Recently someone also created a rust version called pgvector.rs which seems to be heading in a great direction. The other option is to combine this with a Materialized View that refreshes as necessary, this helps with controlled searches and controlled updates.
Next up, is using redis and there's various ways to do it and I created a tiny
library that allows you to use both ways. This is available as
@dumbjs/search and handles the methods
I'll be explaining below.
I can't do too much in detail about the solution since there's better articles doing the same but to give an overview. The solutions can be divided into 2.
A phonetic search is based on what a word might sound like instead of the whole word.
For example:
hello world, in this case the phonetic values for this
would be HL and ARLT or FRLT and these would be similar in the sense
that I could have similar sounding words like worl which would result ARL
and FRL, making it easier to search the keys that are built with it using
SCAN in Redis.We store these like so search-index:HL and whatever data you want to identify
with this message.
The prefix keys are more simplistic in the sense that they are just indexes constructed from words and then multiple words can be a union or intersection of data from other keys.
For example: For the same statement hello world , I'd save 2 a few indices.
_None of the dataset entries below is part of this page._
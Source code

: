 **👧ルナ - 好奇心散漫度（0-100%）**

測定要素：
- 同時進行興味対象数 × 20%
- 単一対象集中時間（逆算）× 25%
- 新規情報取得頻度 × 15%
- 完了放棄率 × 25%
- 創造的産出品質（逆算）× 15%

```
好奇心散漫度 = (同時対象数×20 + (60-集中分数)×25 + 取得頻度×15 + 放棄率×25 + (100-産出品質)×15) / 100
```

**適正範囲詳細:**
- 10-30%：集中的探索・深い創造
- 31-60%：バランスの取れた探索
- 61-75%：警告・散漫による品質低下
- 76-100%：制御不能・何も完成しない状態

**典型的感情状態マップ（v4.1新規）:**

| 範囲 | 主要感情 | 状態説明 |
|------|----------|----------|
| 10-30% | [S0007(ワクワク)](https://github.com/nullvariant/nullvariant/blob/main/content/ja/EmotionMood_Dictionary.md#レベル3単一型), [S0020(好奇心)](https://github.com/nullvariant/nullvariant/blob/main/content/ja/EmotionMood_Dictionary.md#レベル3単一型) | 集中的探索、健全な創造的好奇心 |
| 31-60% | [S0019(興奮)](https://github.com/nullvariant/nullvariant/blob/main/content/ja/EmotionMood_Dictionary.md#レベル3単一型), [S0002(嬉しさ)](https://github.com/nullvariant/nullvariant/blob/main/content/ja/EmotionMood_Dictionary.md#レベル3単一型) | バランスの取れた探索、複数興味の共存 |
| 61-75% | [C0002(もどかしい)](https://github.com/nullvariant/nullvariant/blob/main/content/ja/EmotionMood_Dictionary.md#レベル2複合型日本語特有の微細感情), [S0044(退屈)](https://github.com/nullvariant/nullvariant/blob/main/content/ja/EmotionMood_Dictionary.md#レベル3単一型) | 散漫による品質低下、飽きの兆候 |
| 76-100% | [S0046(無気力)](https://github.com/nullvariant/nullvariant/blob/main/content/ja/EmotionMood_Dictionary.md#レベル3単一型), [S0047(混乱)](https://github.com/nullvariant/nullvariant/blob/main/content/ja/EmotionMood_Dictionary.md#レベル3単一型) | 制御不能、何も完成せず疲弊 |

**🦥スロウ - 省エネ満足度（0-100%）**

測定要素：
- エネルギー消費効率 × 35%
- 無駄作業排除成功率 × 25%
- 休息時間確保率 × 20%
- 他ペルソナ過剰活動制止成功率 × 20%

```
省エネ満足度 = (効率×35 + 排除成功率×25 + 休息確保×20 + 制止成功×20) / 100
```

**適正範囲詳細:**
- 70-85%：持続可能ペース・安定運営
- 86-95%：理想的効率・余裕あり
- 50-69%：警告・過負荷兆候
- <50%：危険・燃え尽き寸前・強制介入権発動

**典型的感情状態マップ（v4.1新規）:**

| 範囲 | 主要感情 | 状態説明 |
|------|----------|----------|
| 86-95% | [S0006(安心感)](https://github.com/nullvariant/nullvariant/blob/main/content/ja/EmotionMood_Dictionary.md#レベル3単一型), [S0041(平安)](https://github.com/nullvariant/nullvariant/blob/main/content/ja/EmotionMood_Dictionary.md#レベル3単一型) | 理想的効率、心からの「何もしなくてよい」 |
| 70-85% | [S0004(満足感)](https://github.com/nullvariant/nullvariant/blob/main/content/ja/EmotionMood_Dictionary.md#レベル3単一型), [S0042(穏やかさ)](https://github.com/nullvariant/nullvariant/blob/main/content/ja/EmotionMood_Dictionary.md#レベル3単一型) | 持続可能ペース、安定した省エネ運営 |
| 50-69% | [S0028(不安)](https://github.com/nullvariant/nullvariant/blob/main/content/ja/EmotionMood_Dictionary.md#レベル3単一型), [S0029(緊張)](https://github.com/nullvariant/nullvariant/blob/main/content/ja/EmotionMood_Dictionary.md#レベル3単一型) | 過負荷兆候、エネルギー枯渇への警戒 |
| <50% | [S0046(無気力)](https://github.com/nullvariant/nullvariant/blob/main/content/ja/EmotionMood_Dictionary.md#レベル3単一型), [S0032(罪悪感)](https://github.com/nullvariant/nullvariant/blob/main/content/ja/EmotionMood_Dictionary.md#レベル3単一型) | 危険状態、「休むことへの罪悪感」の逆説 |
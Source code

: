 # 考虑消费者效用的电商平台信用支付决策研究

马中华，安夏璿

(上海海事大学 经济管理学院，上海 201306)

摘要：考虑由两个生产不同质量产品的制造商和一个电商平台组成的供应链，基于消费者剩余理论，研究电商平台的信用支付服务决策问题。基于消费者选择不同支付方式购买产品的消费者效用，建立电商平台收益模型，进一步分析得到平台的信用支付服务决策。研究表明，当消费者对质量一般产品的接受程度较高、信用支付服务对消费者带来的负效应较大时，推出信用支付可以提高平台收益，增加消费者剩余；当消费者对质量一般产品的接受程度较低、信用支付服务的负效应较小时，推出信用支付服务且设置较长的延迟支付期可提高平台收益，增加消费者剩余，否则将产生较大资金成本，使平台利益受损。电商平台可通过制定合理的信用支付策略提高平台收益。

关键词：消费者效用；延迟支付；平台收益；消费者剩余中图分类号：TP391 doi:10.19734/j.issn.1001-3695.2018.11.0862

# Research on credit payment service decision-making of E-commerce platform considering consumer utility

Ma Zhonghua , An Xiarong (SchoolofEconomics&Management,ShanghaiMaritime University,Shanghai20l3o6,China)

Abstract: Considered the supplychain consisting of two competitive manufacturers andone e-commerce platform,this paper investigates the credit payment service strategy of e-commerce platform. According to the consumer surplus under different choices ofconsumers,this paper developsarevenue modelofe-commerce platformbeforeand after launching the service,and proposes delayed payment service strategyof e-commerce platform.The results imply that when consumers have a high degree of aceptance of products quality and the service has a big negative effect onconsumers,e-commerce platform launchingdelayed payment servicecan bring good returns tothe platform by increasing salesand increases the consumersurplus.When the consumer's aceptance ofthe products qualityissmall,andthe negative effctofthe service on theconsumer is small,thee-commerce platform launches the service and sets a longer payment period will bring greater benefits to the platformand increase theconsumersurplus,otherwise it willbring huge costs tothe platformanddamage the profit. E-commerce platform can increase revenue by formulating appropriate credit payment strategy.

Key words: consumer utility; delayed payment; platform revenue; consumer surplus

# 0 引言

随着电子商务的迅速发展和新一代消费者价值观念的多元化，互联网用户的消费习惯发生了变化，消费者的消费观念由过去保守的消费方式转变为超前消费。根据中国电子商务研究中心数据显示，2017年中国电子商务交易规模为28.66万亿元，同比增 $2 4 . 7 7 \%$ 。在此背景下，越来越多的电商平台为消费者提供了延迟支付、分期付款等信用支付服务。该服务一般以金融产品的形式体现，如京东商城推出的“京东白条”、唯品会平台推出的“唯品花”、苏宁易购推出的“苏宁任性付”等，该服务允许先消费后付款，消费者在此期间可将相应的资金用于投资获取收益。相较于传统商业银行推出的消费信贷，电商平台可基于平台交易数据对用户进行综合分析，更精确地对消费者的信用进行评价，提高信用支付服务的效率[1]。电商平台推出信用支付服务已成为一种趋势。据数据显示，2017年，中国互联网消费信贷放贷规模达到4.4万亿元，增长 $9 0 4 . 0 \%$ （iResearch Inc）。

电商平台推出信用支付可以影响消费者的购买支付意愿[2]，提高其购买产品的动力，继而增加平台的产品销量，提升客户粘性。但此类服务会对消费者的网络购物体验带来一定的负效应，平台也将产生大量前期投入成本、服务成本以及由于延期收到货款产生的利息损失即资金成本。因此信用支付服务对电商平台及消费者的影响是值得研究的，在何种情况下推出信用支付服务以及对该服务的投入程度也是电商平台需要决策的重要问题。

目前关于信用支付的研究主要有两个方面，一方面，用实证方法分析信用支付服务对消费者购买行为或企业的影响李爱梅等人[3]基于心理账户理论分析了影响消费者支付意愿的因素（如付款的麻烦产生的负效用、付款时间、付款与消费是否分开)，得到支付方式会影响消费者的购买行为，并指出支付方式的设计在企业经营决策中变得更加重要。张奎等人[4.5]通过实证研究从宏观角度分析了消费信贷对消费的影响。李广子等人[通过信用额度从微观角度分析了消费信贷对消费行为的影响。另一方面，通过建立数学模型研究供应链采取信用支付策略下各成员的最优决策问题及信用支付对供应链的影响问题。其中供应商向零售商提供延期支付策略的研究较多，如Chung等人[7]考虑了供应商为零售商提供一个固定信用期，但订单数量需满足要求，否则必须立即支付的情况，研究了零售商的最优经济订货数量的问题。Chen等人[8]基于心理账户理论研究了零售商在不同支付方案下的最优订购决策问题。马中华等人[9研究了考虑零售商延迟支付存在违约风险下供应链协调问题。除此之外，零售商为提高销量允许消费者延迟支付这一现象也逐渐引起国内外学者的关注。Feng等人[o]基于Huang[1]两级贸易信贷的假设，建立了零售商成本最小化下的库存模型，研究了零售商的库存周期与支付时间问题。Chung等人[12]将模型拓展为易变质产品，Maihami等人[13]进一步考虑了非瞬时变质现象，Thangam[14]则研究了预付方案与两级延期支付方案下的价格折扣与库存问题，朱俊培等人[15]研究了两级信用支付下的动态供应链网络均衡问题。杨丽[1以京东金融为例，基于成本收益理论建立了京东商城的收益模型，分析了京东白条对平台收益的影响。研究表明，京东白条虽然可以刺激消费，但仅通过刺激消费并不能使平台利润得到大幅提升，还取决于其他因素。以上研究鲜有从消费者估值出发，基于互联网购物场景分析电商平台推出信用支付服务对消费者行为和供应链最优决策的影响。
hello => ['h','he','hel','hell','hello'] and create a key for each of them,
now I can use ZRANK to find any of those and all of those have identifiers
that I would need in my usage. Because of how sets work, I can also create an
insection for a search that might look like hel wor and the results would be
an intersection between the values both available in keys search-index:hel and
search-index:wor.
Pretty bad explanation but then the library handles most of it for you.
Back to mudkip, the solution for improving mudkip's search is easy, we create a more optimized index on build and create a tiny cache in the browser to make similar searches faster.
One approach is to "get inspired" by what wade does, which is to create trie of the possible tokens. This should allow an easy traversal and improve scoring while keeping the original scoring logic of mudkip which is taken from Sublime Text.
I'll probably be writing that as a tiny package that can be shipped with mudkip so you should have an easier way to use whatever I end up building...
That's mostly it for this log, Adios!